Document images with source code:
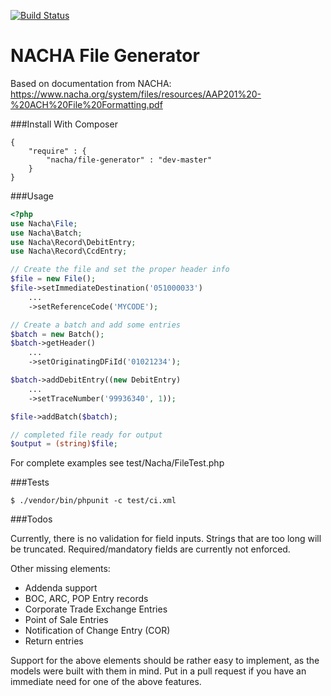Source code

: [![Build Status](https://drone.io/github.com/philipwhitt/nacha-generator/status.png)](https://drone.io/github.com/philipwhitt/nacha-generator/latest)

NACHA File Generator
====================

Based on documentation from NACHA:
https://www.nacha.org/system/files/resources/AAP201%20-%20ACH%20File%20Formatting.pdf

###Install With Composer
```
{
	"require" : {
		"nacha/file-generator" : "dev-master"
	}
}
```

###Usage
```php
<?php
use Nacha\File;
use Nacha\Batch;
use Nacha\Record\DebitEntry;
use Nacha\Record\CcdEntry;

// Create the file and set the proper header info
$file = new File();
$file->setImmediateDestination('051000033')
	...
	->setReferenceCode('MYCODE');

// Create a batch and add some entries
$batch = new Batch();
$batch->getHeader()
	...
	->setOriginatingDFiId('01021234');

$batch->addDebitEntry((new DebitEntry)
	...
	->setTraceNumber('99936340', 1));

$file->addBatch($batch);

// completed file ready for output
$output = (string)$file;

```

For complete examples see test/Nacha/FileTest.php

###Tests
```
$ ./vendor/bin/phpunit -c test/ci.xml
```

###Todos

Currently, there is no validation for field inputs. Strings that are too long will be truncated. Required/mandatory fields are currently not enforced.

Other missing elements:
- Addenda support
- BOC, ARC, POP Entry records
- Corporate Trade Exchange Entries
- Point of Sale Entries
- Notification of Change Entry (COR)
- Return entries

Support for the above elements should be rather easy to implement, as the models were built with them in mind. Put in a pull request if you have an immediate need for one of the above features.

EXERCISE AIM: Only the line containing "Currently, there is" and the lines after it, through the end of the data, should be copied, exactly as they are.

TASK RESPONSE:
Currently, there is no validation for field inputs. Strings that are too long will be truncated. Required/mandatory fields are currently not enforced.

Other missing elements:
- Addenda support
- BOC, ARC, POP Entry records
- Corporate Trade Exchange Entries
- Point of Sale Entries
- Notification of Change Entry (COR)
- Return entries

Support for the above elements should be rather easy to implement, as the models were built with them in mind. Put in a pull request if you have an immediate need for one of the above features.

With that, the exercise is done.